# Task instructions
Pull each line with the string "Hello" from the entries.
========
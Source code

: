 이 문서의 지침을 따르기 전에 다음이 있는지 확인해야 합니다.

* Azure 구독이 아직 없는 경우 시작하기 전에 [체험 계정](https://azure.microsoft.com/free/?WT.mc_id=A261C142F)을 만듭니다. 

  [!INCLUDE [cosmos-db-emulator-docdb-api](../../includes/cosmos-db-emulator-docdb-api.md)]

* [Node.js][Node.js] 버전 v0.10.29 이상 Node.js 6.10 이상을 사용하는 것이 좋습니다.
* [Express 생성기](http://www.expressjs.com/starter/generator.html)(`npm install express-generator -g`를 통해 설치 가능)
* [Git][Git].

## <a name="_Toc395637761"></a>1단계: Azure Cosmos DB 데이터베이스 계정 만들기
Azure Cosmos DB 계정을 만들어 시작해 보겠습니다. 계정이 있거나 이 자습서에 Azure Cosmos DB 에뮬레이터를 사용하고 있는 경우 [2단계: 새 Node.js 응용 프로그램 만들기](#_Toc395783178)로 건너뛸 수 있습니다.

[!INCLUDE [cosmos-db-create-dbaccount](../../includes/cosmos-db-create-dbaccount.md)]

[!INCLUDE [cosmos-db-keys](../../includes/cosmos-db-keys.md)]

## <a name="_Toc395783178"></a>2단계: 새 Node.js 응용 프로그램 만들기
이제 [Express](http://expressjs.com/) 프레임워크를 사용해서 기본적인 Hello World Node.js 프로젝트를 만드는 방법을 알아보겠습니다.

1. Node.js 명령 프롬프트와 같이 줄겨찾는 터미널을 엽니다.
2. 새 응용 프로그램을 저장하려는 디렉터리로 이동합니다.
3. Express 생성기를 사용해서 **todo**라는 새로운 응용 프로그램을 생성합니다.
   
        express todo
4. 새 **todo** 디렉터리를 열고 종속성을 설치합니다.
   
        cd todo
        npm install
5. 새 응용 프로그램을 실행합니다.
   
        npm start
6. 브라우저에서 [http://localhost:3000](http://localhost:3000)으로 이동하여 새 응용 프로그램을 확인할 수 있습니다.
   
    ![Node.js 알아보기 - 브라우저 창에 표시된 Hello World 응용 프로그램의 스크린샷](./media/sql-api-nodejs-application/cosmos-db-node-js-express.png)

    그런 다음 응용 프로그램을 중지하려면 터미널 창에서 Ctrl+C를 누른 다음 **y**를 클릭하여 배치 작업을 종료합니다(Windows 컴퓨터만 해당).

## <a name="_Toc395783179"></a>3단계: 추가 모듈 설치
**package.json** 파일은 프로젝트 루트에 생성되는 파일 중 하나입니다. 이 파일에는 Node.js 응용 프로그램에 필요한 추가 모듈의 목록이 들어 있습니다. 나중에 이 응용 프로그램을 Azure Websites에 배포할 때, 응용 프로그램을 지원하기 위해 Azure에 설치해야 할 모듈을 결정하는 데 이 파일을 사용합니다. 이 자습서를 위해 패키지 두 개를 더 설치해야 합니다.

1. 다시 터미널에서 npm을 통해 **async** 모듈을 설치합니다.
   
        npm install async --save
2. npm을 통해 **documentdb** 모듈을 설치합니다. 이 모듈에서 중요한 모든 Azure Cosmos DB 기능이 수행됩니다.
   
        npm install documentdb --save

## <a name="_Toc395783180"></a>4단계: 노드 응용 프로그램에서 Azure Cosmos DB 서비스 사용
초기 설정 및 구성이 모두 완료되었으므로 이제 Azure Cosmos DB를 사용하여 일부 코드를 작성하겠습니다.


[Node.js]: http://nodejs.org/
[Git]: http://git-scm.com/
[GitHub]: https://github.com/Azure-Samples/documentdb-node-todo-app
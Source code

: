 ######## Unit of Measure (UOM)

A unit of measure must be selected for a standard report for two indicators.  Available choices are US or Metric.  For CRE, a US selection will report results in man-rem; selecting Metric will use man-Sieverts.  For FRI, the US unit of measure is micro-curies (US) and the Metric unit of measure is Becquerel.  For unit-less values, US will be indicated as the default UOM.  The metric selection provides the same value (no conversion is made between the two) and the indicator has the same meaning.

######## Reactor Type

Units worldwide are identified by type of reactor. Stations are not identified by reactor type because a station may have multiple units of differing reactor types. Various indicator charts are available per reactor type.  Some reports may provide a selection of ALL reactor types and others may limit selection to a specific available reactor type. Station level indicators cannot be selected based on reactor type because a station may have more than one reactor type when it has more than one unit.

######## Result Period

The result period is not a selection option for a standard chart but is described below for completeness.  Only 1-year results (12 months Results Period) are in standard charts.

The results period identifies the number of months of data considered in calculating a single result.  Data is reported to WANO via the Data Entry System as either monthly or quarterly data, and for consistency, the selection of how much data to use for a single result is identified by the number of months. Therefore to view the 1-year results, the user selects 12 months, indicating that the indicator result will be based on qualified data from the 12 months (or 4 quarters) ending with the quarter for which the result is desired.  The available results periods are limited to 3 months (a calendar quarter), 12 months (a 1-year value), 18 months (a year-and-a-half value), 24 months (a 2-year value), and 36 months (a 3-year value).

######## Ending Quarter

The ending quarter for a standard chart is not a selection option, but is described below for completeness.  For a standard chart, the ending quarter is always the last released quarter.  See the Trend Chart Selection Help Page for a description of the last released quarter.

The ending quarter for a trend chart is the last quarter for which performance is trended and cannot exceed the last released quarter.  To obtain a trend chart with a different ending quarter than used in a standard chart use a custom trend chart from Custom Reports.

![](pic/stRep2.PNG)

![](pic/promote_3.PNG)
========
# Result of the exercise
이제 [Express](http://expressjs.com/) 프레임워크를 사용해서 기본적인 Hello World Node.js 프로젝트를 만드는 방법을 알아보겠습니다.
    ![Node.js 알아보기 - 브라우저 창에 표시된 Hello World 응용 프로그램의 스크린샷](./media/sql-api-nodejs-application/cosmos-db-node-js-express.png)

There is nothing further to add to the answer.